Aaron S. Kirschenfeld
Alexa Z. Chew
ABSTRACT: Legal information has been available in widespread digital format for more than forty years. In that time, law librarians have wondered whether this digital switch has changed how law students and lawyers conduct research and, if so, what those changes are. Does legal research differ when conducted in print sources rather than computerized sources? What influence did the systems of organizing law in the print era have on the digital systems that followed?
While we cannot put these questions to rest, we hope to shed some light on those differences by studying the work of lawyers and courts from the print era, the transition-to-digital era, and the digital era. Using a metric called “citation stickiness,” we studied how often parties to an appeal and the judges hearing that appeal agreed on the cases relevant to resolve the issues on appeal. This, we hoped, would also show whether there were perceptible differences in coherence and stability of the legal information landscape.

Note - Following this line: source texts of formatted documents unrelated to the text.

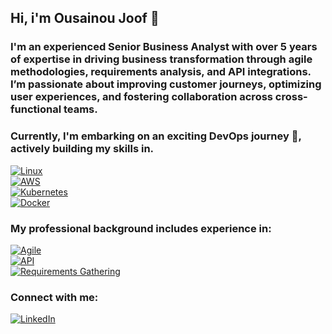 ## Hi, i'm Ousainou Joof 👋

### I'm an experienced Senior Business Analyst with over 5 years of expertise in driving business transformation through agile methodologies, requirements analysis, and API integrations. I’m passionate about improving customer journeys, optimizing user experiences, and fostering collaboration across cross-functional teams.

### Currently, I'm embarking on an exciting DevOps journey 🚀, actively building my skills in.

[![Linux](https://img.shields.io/badge/Linux-FCC624?style=for-the-badge&logo=linux&logoColor=black)](https://www.kernel.org/)  
[![AWS](https://img.shields.io/badge/AWS-232F3E?style=for-the-badge&logo=amazonaws&logoColor=orange)](https://aws.amazon.com/)  
[![Kubernetes](https://img.shields.io/badge/Kubernetes-326CE5?style=for-the-badge&logo=kubernetes&logoColor=white)](https://kubernetes.io/) 
<br>
[![Docker](https://img.shields.io/badge/Docker-2496ED?style=for-the-badge&logo=docker&logoColor=white)](https://www.docker.com/)

### My professional background includes experience in:

[![Agile](https://img.shields.io/badge/Agile-0288D1?style=for-the-badge&logo=scrumalliance&logoColor=white)](https://www.scrumalliance.org/)  
[![API](https://img.shields.io/badge/API-02569B?style=for-the-badge&logo=postman&logoColor=white)](https://www.postman.com/)  
[![Requirements Gathering](https://img.shields.io/badge/Requirements%20Gathering-0052CC?style=for-the-badge&logo=atlassian&logoColor=white)](https://www.atlassian.com/)

### Connect with me: 

[![LinkedIn](https://img.shields.io/badge/LinkedIn-0A66C2?style=for-the-badge&logo=linkedin&logoColor=white)](https://www.linkedin.com/in/ousainou-joof-63420515a/)

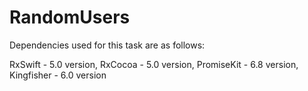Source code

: # RandomUsers

Dependencies used for this task are as follows:


RxSwift - 5.0 version,
RxCocoa - 5.0 version,
PromiseKit - 6.8 version,
Kingfisher - 6.0 version
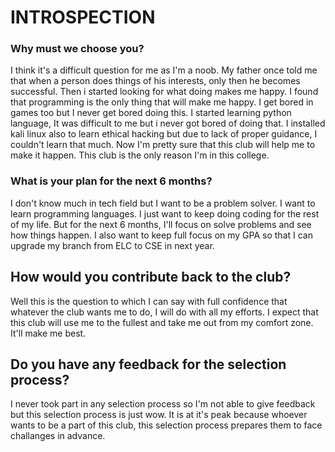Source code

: # INTROSPECTION
### Why must we choose you?
I think it's a difficult question for me as I'm a noob. My father once told me that when a person does things of his interests, only then he becomes successful. Then i started looking for what doing makes me happy. I found that programming is the only thing that will make me happy. I get bored in games too but I never get bored doing this. I started learning python language, It was difficult to me but i never got bored of doing that. I installed kali linux also to learn ethical hacking but due to lack of proper guidance, I couldn't learn that much. Now I'm pretty sure that this club will help me to make it happen. This club is the only reason I'm in this college.
### What is your plan for the next 6 months?
I don't know much in tech field but I want to be a problem solver. I want to learn programming languages. I just want to keep doing coding for the rest of my life. But for the next 6 months, I'll focus on solve problems and see how things happen. I also want to keep full focus on my GPA so that I can upgrade my branch from ELC to CSE in next year.
## How would you contribute back to the club?
Well this is the question to which I can say with full confidence that whatever the club wants me to do, I will do with all my efforts. I expect that this club will use me to the fullest and take me out from my comfort zone. It'll make me best.
## Do you have any feedback for the selection process?
I never took part in any selection process so I'm not able to give feedback but this selection process is just wow. It is at it's peak because whoever wants to be a part of this club, this selection process prepares them to face challanges in advance.
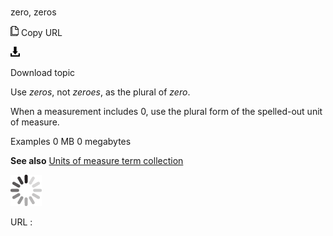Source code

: # 

zero, zeros

![Copy URL](media/zero-zeros/Copy.png)
Copy URL

![Download](media/zero-zeros/Download.png)

Download topic

Use *zeros*, not *zeroes*, as the plural of *zero*.

When a measurement includes 0, use the plural form of the spelled-out unit of measure.

Examples
0 MB
0 megabytes

**See also** [Units of measure term collection](https://worldready.cloudapp.net/Styleguide/Read?id=2700&topicid=28884)

![In progress](media/zero-zeros/activity-large.gif)

URL :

Citation stickiness works like this: a citation is “sticky” if it appears in at least one party’s brief and then again in the court opinion. In an initial study of 325 federal court cases from 2017, 49% of the 7,552 cases that were cited in the courts’ opinions had been cited by at least one party in a brief.[1]
This study considers cases from the United States Court of Appeals for the Fourth Circuit decided in 1957, 1987, and 2017. After examining the citations in the briefs and opinions in our sample of cases, we compare our findings from the pre-digital era and from the digital era. What we learned surprised us: stickiness was lower in the pre-digital era, not higher, as predicted by earlier scholarship.